** EXERCISE INSTRUCTIONS **
Transcribe the stretch of entries below from the line with "Árboles (sesión 6)" through the line with "para dibujarla. \pause", exactly and with both ends included; leave out all other lines.

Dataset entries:
····················
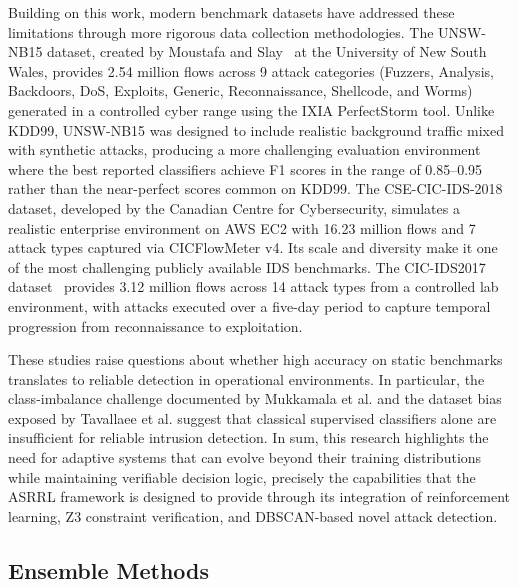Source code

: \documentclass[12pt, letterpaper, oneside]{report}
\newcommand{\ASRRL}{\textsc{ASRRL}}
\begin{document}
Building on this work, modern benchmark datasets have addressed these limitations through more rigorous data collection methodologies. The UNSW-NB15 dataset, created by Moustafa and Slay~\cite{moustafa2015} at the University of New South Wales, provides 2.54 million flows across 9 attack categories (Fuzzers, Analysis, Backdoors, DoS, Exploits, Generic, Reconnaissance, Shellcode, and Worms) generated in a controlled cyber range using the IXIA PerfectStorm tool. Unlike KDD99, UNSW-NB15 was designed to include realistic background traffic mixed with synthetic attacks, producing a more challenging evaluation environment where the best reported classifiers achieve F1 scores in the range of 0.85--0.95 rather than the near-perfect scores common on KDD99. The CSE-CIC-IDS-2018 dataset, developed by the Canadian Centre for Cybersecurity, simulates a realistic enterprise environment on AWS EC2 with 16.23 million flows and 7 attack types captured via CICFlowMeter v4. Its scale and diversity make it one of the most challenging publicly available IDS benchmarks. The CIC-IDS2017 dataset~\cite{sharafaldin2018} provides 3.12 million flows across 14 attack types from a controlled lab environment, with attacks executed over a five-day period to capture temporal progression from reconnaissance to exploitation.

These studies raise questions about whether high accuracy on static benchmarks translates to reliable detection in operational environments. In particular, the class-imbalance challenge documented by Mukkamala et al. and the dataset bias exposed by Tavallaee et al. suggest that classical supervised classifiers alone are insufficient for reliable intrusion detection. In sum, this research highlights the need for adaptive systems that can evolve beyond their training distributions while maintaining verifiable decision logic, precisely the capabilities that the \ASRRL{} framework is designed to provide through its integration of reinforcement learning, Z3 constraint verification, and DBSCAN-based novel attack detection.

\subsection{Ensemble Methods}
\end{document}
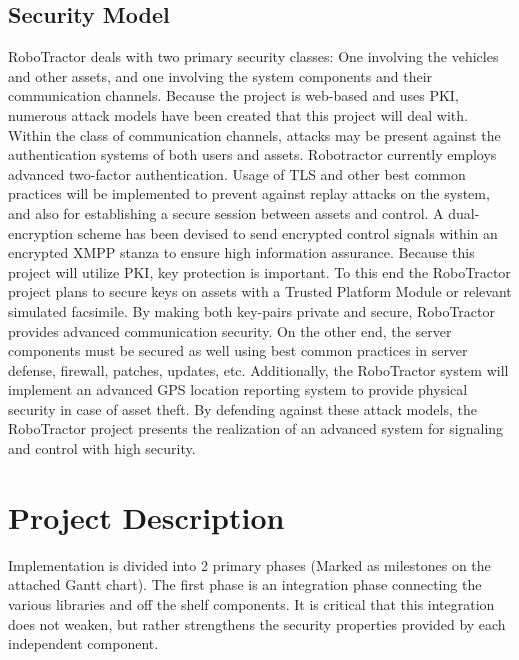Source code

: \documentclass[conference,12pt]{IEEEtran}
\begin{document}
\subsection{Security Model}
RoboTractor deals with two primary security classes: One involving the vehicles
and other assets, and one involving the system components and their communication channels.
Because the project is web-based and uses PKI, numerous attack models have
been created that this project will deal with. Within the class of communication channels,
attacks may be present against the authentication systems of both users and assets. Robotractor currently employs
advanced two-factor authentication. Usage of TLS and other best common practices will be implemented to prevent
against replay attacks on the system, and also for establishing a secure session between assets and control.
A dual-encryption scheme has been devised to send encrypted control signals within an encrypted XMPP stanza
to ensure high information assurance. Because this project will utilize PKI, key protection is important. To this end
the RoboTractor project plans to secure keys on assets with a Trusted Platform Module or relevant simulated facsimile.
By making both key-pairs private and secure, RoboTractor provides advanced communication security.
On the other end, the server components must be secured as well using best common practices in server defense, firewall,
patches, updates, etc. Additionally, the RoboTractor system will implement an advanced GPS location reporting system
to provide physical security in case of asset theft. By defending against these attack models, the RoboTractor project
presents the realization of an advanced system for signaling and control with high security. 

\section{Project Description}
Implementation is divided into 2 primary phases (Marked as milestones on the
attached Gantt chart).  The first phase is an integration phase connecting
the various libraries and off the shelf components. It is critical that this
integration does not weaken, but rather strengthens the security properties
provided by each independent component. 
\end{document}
····················
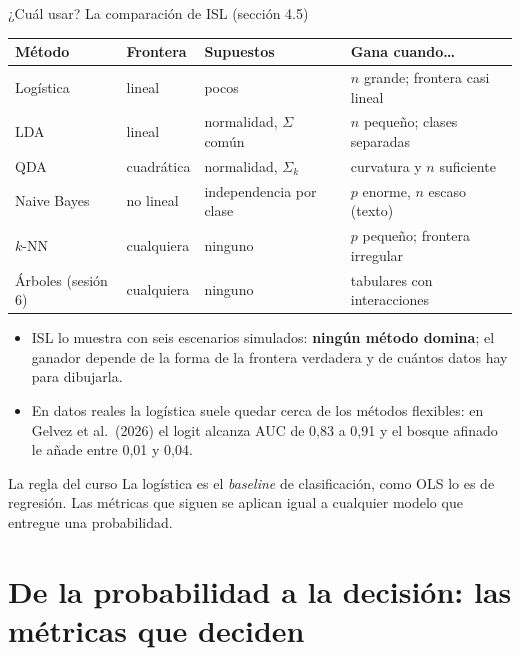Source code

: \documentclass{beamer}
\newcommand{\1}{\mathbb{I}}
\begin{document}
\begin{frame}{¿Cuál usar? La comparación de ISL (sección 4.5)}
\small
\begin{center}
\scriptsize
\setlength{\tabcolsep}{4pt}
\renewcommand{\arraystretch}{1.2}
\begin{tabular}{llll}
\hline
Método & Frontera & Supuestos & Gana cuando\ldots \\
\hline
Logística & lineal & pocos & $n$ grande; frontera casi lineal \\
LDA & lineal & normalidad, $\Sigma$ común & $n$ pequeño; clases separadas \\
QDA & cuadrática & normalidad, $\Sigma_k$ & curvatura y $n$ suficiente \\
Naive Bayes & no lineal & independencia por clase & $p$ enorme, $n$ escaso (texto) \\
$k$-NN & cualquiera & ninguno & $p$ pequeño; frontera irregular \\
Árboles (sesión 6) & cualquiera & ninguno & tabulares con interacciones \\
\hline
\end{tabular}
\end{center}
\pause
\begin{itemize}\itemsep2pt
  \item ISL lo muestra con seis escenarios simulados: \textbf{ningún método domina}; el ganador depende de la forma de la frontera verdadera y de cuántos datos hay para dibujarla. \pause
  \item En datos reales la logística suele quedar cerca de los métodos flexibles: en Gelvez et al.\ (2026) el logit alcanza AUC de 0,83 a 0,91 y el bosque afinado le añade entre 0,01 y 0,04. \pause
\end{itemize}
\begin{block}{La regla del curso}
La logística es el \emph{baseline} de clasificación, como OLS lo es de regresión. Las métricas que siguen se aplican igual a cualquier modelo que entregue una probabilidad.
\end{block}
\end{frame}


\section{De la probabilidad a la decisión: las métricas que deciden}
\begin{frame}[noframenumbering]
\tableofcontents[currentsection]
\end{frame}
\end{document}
····················
** RESULT OF THE TASK **
Árboles (sesión 6) & cualquiera & ninguno & tabulares con interacciones \\
\hline
\end{tabular}
\end{center}
\pause
\begin{itemize}\itemsep2pt
  \item ISL lo muestra con seis escenarios simulados: \textbf{ningún método domina}; el ganador depende de la forma de la frontera verdadera y de cuántos datos hay para dibujarla. \pause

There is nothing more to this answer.